Cardioprotection of exercise preconditioning involving heat shock protein 70 and concurrent autophagy: a potential chaperone-assisted selective macroautophagy effect.

Abstract

It has been confirmed that exercise preconditioning (EP) has a protective effect on acute cardiovascular stress. However, how Hsp70 participates in EP-induced cardioprotection is unknown. EP may involve Hsp70 to repair unfolded proteins or may also stabilize the function of the endoplasmic reticulum via Hsp70-related autophagy to work on a protective formation.

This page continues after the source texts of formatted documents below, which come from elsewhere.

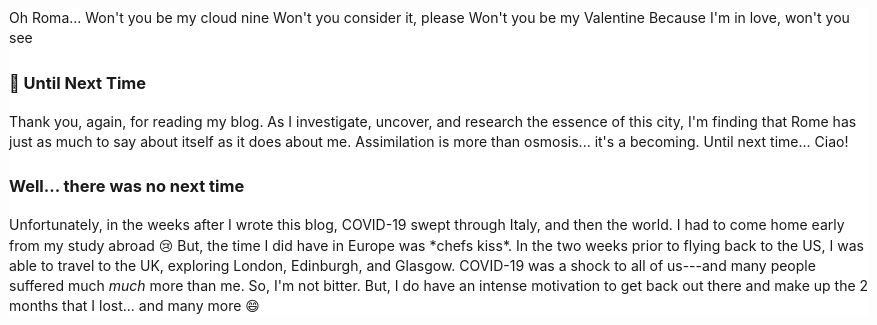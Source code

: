 Oh Roma...
Won't you be my cloud nine
Won't you consider it, please
Won't you be my Valentine
Because I'm in love, won't you see

### 👋 Until Next Time
Thank you, again, for reading my blog. As I investigate, uncover, and research the essence of this city, I'm finding that Rome has just as much to say about itself as it does about me. Assimilation is more than osmosis... it's a becoming. Until next time... Ciao!

### Well... there was no next time
Unfortunately, in the weeks after I wrote this blog, COVID-19 swept through Italy, and then the world. I had to come home early from my study abroad 😢 But, the time I did have in Europe was \*chefs kiss\*. In the two weeks prior to flying back to the US, I was able to travel to the UK, exploring London, Edinburgh, and Glasgow. COVID-19 was a shock to all of us---and many people suffered much *much* more than me. So, I'm not bitter. But, I do have an intense motivation to get back out there and make up the 2 months that I lost... and many more 😄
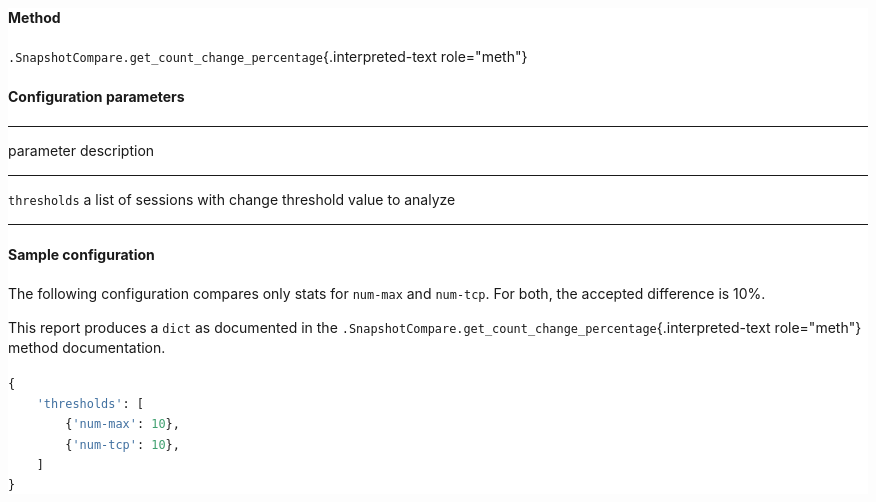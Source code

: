 #### Method

`.SnapshotCompare.get_count_change_percentage`{.interpreted-text
role="meth"}

#### Configuration parameters

  -----------------------------------------------------------------------
  parameter       description
  --------------- -------------------------------------------------------
  `thresholds`    a list of sessions with change threshold value to
                  analyze

  -----------------------------------------------------------------------

#### Sample configuration

The following configuration compares only stats for `num-max` and
`num-tcp`. For both, the accepted difference is 10%.

This report produces a `dict` as documented in the
`.SnapshotCompare.get_count_change_percentage`{.interpreted-text
role="meth"} method documentation.

``` python
{
    'thresholds': [
        {'num-max': 10},
        {'num-tcp': 10},
    ]
}
```
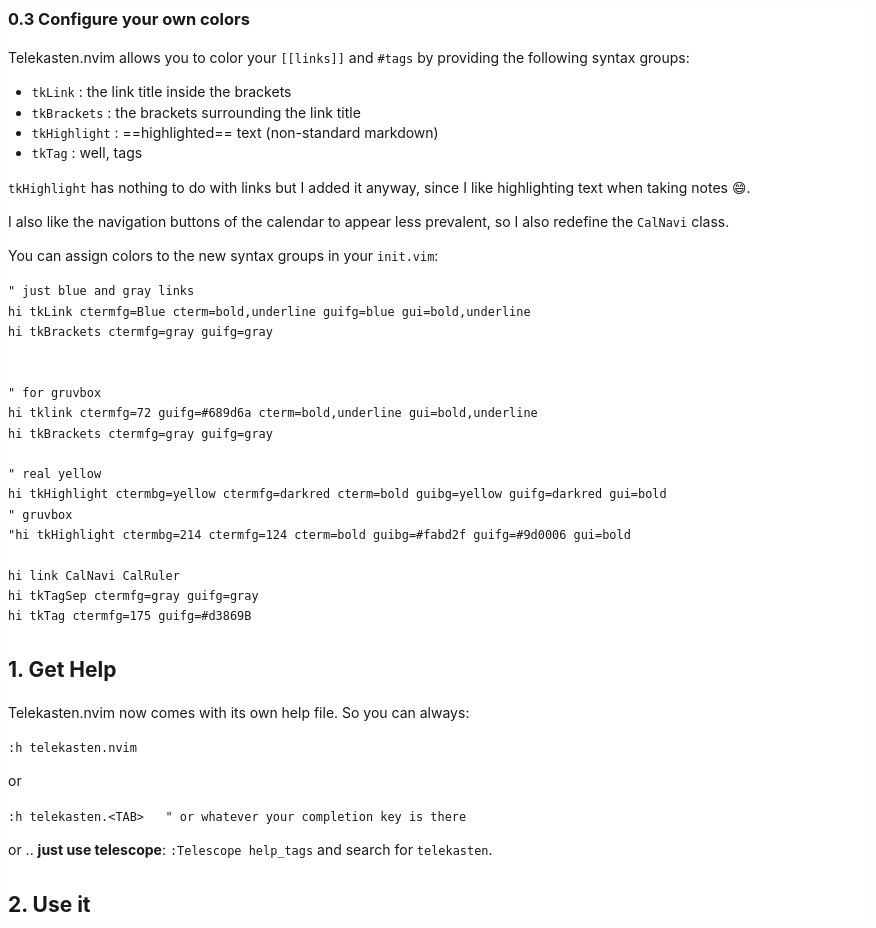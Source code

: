 ### 0.3 Configure your own colors

Telekasten.nvim allows you to color your `[[links]]` and `#tags` by providing the following syntax groups:

- `tkLink` : the link title inside the brackets
- `tkBrackets` : the brackets surrounding the link title
- `tkHighlight` : ==highlighted== text (non-standard markdown)
- `tkTag` :  well, tags

`tkHighlight` has nothing to do with links but I added it anyway, since I like highlighting text when
taking notes 😄.

I also like the navigation buttons of the calendar to appear less prevalent, so I also redefine the `CalNavi` class.

You can assign colors to the new syntax groups in your `init.vim`:

```vim
" just blue and gray links
hi tkLink ctermfg=Blue cterm=bold,underline guifg=blue gui=bold,underline
hi tkBrackets ctermfg=gray guifg=gray


" for gruvbox
hi tklink ctermfg=72 guifg=#689d6a cterm=bold,underline gui=bold,underline
hi tkBrackets ctermfg=gray guifg=gray

" real yellow
hi tkHighlight ctermbg=yellow ctermfg=darkred cterm=bold guibg=yellow guifg=darkred gui=bold
" gruvbox
"hi tkHighlight ctermbg=214 ctermfg=124 cterm=bold guibg=#fabd2f guifg=#9d0006 gui=bold

hi link CalNavi CalRuler
hi tkTagSep ctermfg=gray guifg=gray
hi tkTag ctermfg=175 guifg=#d3869B
```

## 1. Get Help

Telekasten.nvim now comes with its own help file. So you can always:

```vim
:h telekasten.nvim
```

or

```vim
:h telekasten.<TAB>   " or whatever your completion key is there
```

or .. **just use telescope**: `:Telescope help_tags` and search for `telekasten`.

## 2. Use it
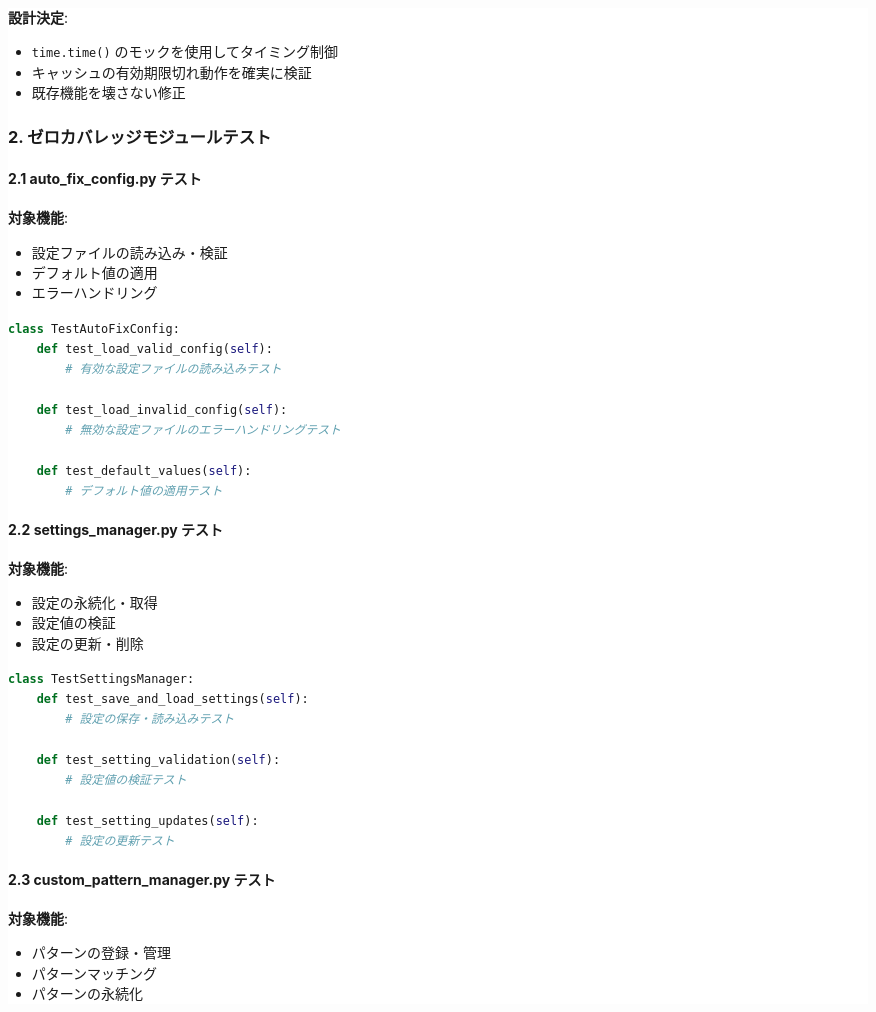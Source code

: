 **設計決定**:

- `time.time()` のモックを使用してタイミング制御
- キャッシュの有効期限切れ動作を確実に検証
- 既存機能を壊さない修正

### 2. ゼロカバレッジモジュールテスト

#### 2.1 auto_fix_config.py テスト

**対象機能**:

- 設定ファイルの読み込み・検証
- デフォルト値の適用
- エラーハンドリング

```python
class TestAutoFixConfig:
    def test_load_valid_config(self):
        # 有効な設定ファイルの読み込みテスト
    
    def test_load_invalid_config(self):
        # 無効な設定ファイルのエラーハンドリングテスト
    
    def test_default_values(self):
        # デフォルト値の適用テスト
```

#### 2.2 settings_manager.py テスト

**対象機能**:

- 設定の永続化・取得
- 設定値の検証
- 設定の更新・削除

```python
class TestSettingsManager:
    def test_save_and_load_settings(self):
        # 設定の保存・読み込みテスト
    
    def test_setting_validation(self):
        # 設定値の検証テスト
    
    def test_setting_updates(self):
        # 設定の更新テスト
```

#### 2.3 custom_pattern_manager.py テスト

**対象機能**:

- パターンの登録・管理
- パターンマッチング
- パターンの永続化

Our EP protocol involves four periods of 10min running with 10min recovery intervals. We added a period of exhaustive running to test this protective effect, using histology and molecular biotechnology methods to detect related markers. EP provided cardioprotection at its early and late phases against exhaustive exercise-induced ischemic myocardial injury. Results showed that Hsp70 co-chaperone protein BAG3, ubiquitin adaptor p62 and critical autophagy protein LC3 were significantly upregulated at the early phase. Meanwhile, Hsp70, Hsp70/BAG3 co-localization extent, LC31 and LC3II were significantly upregulated at the late phase. Hsp70 mRNA levels and LC3II/I ratios were also consistent with the extent of myocardial injury following exhaustive exercise. Hsp70 increase was delayed relative to BAG3 and p62 after EP, indicating a pre-synthesized phenomenon of BAG3 and p62 for chaperone-assisted selective autophagy (CASA). The decreased Hsp70, BAG3 and p62 levels and increased Hsp70/BAG3 co-localization extent and LC3 levels induced by exhaustive exercise after EP suggest that EP-induced cardioprotection might associate with CASA. Hsp70 has a cardioprotective role and has a closer link with CASA in LEP. Additionally, EP may not cause exhaustion-dependent excessive autophagy regulation. Collectively, during early and late EP, CASA potentially plays different roles in cardioprotection.